How to get all the existing duplicated sets of records(based on a column) from a dataframe?
如何从dataframe中获取所有现有的重复记录集(基于列)?
I got a dataframe as follows:
我得到了如下的数据aframe:
flight_id | from_location | to_location | schedule |
1 | Vancouver | Toronto | 3-Jan |
2 | Amsterdam | Tokyo | 15-Feb |
4 | Fairbanks | Glasgow | 12-Jan |
9 | Halmstad | Athens | 21-Jan |
3 | Brisbane | Lisbon | 4-Feb |
4 | Johannesburg | Venice | 12-Jan |
9 | LosAngeles | Perth | 3-Mar |
Here flight_id is the column on which I need to check duplicates. And there are 2 sets of duplicates.
这里flight_id是我需要检查副本的列。有两套重复的。
Output for this specific example should look like--[(2,5),(3,6)]
. List of tuples of record index values
这个特定示例的输出应该是—[(2,5),(3,6)]。记录索引值的元组列表
3 个解决方案
#1
7
Is this what you need ? duplicated
+groupby
这是你需要的吗?复制+ groupby
(df.loc[df['flight_id'].duplicated(keep=False)].reset_index()).groupby('flight_id')['index'].apply(tuple)
Out[510]:
flight_id
4 (2, 5)
9 (3, 6)
Name: index, dtype: object
Adding tolist
at the end
最后添加tolist
(df.loc[df['flight_id'].duplicated(keep=False)].reset_index()).groupby('flight_id')['index'].apply(tuple).tolist()

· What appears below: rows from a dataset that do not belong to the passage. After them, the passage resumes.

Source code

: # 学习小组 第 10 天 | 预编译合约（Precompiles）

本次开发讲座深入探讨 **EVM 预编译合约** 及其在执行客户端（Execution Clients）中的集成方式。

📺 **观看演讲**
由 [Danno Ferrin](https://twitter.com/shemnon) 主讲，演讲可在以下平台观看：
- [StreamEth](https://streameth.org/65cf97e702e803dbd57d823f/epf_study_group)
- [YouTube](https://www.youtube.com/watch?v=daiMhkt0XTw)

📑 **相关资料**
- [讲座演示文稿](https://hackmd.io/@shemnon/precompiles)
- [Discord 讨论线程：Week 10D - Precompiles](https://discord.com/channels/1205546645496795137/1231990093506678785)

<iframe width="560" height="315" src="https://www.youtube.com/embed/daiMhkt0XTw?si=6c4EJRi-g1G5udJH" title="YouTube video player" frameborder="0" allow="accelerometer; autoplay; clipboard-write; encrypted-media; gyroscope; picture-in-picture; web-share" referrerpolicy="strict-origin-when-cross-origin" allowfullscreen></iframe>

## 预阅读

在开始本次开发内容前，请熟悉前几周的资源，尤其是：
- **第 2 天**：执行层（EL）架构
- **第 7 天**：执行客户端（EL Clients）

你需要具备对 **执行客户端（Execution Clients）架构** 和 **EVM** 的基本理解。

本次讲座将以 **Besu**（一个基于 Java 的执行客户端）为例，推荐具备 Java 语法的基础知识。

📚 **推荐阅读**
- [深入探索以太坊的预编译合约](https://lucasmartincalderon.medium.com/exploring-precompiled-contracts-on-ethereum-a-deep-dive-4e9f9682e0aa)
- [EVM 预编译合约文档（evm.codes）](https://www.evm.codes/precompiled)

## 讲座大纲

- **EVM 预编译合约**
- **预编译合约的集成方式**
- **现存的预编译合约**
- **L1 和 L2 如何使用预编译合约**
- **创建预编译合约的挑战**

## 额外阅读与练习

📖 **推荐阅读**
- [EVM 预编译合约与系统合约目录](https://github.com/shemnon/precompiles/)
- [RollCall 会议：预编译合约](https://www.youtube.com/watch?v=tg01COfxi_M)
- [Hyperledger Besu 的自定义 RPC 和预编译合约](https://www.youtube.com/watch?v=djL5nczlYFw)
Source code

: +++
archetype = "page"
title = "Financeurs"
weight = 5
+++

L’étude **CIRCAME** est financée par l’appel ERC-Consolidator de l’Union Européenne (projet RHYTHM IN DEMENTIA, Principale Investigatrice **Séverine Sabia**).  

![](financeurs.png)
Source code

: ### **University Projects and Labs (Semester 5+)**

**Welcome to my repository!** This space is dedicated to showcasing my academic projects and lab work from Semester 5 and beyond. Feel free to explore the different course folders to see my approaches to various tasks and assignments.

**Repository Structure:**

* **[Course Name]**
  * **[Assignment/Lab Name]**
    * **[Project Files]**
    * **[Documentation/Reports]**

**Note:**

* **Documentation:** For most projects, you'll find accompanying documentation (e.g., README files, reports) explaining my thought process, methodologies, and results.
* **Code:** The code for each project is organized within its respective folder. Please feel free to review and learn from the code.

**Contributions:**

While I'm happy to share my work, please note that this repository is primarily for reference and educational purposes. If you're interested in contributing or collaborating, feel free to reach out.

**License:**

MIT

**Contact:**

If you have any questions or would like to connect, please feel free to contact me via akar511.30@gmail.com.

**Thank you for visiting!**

Out[511]: [(2, 5), (3, 6)]
And another solution ... for fun only
和另一个解决方案…只为了好玩
s=df['flight_id'].value_counts()
list(map(lambda x : tuple(df[df['flight_id']==x].index.tolist()), s[s.gt(1)].index))
Out[519]: [(2, 5), (3, 6)]
#2
8
Using apply
and a lambda
使用apply和lambda
df.groupby('flight_id').apply(
lambda d: tuple(d.index) if len(d.index) > 1 else None
).dropna()
flight_id
4 (2, 5)
9 (3, 6)
dtype: object
Or better with an iteration through the groupby
object
或者通过groupby对象进行迭代更好
{k: tuple(d.index) for k, d in df.groupby('flight_id') if len(d) > 1}
{4: (2, 5), 9: (3, 6)}
Just the tuples
的元组
[tuple(d.index) for k, d in df.groupby('flight_id') if len(d) > 1]
[(2, 5), (3, 6)]
Leaving this for posterity
But I now highly dislike this approach. It's just too gross.
I was messing around with itertools.groupby
Others may find this fun
把这留给子孙后代,但我现在非常不喜欢这种做法。太恶心。我在使用迭代工具。其他人可能会觉得这很有趣
from itertools import groupby
key = df.flight_id.get
s = sorted(df.index, key=key)
dict(filter(
lambda t: len(t[1]) > 1,
((k, tuple(g)) for k, g in groupby(s, key))
))
{4: (2, 5), 9: (3, 6)}
#3
6
Performing a groupby
on df.index
can take you places.
在df上执行分组。索引可以带你去不同的地方。
v = df.index.to_series().groupby(df.flight_id).apply(pd.Series.tolist)
v[v.str.len().gt(1)]
flight_id
4 [2, 5]
9 [3, 6]
dtype: object
You can also get cute with just groupby
on df.index
directly.
你也可以在df上使用groupby。直接索引。
v = pd.Series(df.index.groupby(df.flight_id))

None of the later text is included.